1993 United Nations Security Council resolution on Georgia

United Nations Security Council resolution 849, adopted unanimously on 9 July 1993, after noting with concern the recent fighting around Sukhumi in the disputed region of Abkhazia, the Council requested the Secretary-General Boutros Boutros-Ghali to send his Special Envoy to the region in order to reach agreement for a ceasefire between Abkhazia and Georgia, and once implemented, authorised a dispatch of 50 military observers. It was the first Security Council resolution on the conflict.

The Secretary-General was also requested to make recommendations on the mandate of the military observers, while his efforts to launch a peace process involving Abkhazia, Georgia along with Russia as a facilitator and continuing co-operation with the Chairman-in-Office of the Organization for Security and Co-operation in Europe were supported.
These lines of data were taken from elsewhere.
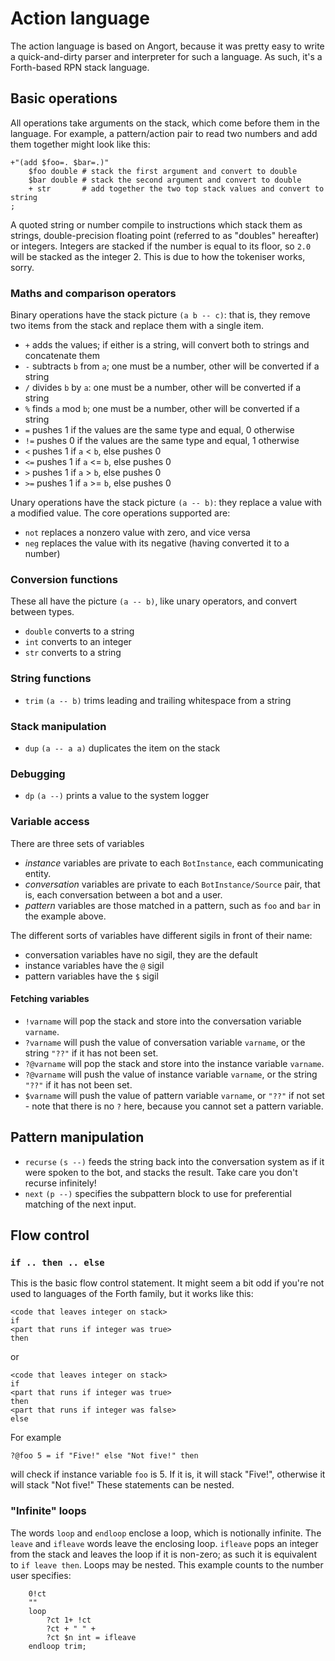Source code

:# Action language
The action language is based on Angort, because it was pretty easy to write
a quick-and-dirty parser and interpreter for such a language. As such, it's
a Forth-based RPN stack language.

## Basic operations
All operations take arguments on the stack, which come before them in the language.
For example, a pattern/action pair to read two numbers and add them together might look like this:

```
+"(add $foo=. $bar=.)"
    $foo double # stack the first argument and convert to double
    $bar double # stack the second argument and convert to double
    + str       # add together the two top stack values and convert to string
;
```
A quoted string or number compile to instructions which stack them as strings, double-precision
floating point (referred to as "doubles" hereafter) or integers.
Integers are stacked if the number is equal to its floor, so `2.0` will be stacked as the
integer 2. This is due to how the tokeniser works, sorry.

### Maths and comparison operators
Binary operations have the stack picture `(a b -- c)`: that is, they remove two items
from the stack and replace them with a single item.
- `+` adds the values; if either is a string, will convert both to strings and concatenate them
- `-` subtracts `b` from `a`; one must be a number, other will be converted if a string
- `/` divides `b` by `a`: one must be a number, other will be converted if a string
- `%` finds `a` mod `b`; one must be a number, other will be converted if a string
- `=` pushes 1 if the values are the same type and equal, 0 otherwise
- `!=` pushes 0 if the values are the same type and equal, 1 otherwise
- `<` pushes 1 if `a` < `b`, else pushes 0
- `<=` pushes 1 if `a` <= `b`, else pushes 0
- `>` pushes 1 if `a` > `b`, else pushes 0
- `>=` pushes 1 if `a` >= `b`, else pushes 0

Unary operations have the stack picture `(a -- b)`: they replace a value with a modified value.
The core operations supported are:
- `not` replaces a nonzero value with zero, and vice versa
- `neg` replaces the value with its negative (having converted it to a number)

### Conversion functions
These all have the picture `(a -- b)`, like unary operators, and convert between types.
- `double` converts to a string
- `int` converts to an integer
- `str` converts to a string

### String functions
- `trim` `(a -- b)` trims leading and trailing whitespace from a string

### Stack manipulation
- `dup` `(a -- a a)` duplicates the item on the stack

### Debugging
- `dp` `(a --)` prints a value to the system logger

### Variable access
There are three sets of variables
- *instance* variables are private to each `BotInstance`, each communicating entity.
- *conversation* variables are private to each `BotInstance/Source` pair, that is,
each conversation between a bot and a user.
- *pattern* variables are those matched in a pattern, such as `foo` and `bar` in the example
above.

The different sorts of variables have different sigils in front of their name:
- conversation variables have no sigil, they are the default
- instance variables have the `@` sigil
- pattern variables have the `$` sigil

#### Fetching variables
- `!varname` will pop the stack and store into the conversation variable `varname`. 
- `?varname` will push the value of conversation variable `varname`, or the string `"??"` if 
it has not been set.
- `?@varname` will pop the stack and store into the instance  variable `varname`. 
- `?@varname` will push the value of instance variable `varname`, or the string `"??"` if 
it has not been set.
- `$varname` will push the value of pattern variable `varname`, or `"??"` if not set - note
that there is no `?` here, because you cannot set a pattern variable.

## Pattern manipulation
- `recurse` `(s --)` feeds the string back into the conversation system as if it were
spoken to the bot, and stacks the result. Take care you don't recurse infinitely!
- `next` `(p --)` specifies the subpattern block to use for preferential matching of the next input.

## Flow control

### `if .. then .. else`
This is the basic flow control statement. It might seem a bit odd if you're not used to
languages of the Forth family, but it works like this:
```
<code that leaves integer on stack>
if
<part that runs if integer was true>
then
```
or
```
<code that leaves integer on stack>
if
<part that runs if integer was true>
then
<part that runs if integer was false>
else
```
For example
```
?@foo 5 = if "Five!" else "Not five!" then
```
will check if instance variable `foo` is 5. If it is, it will stack "Five!", otherwise
it will stack "Not five!" These statements can be nested.


### "Infinite" loops
The words `loop` and `endloop` enclose a loop, which is notionally infinite.
The `leave` and `ifleave` words leave the enclosing loop. `ifleave` pops an integer
from the stack and leaves the loop if it is non-zero; as such it is equivalent to
`if leave then`. Loops may be nested.
This example counts to the number user specifies:
```+"(count to $n=.*)"
    0!ct
    ""
    loop
        ?ct 1+ !ct
        ?ct + " " +
        ?ct $n int = ifleave
    endloop trim;
```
Finally, the Government of Georgia was requested to enter into discussions with the United Nations on a Status of Forces Agreement to facilitate early deployment of observers.

==See also==
- Georgian–Abkhazian conflict
- List of United Nations Security Council Resolutions 801 to 900 (1993–1994)
- Sukhumi massacre
- United Nations Observer Mission in Georgia
- United Nations resolutions on Abkhazia
- War in Abkhazia (1992–1993)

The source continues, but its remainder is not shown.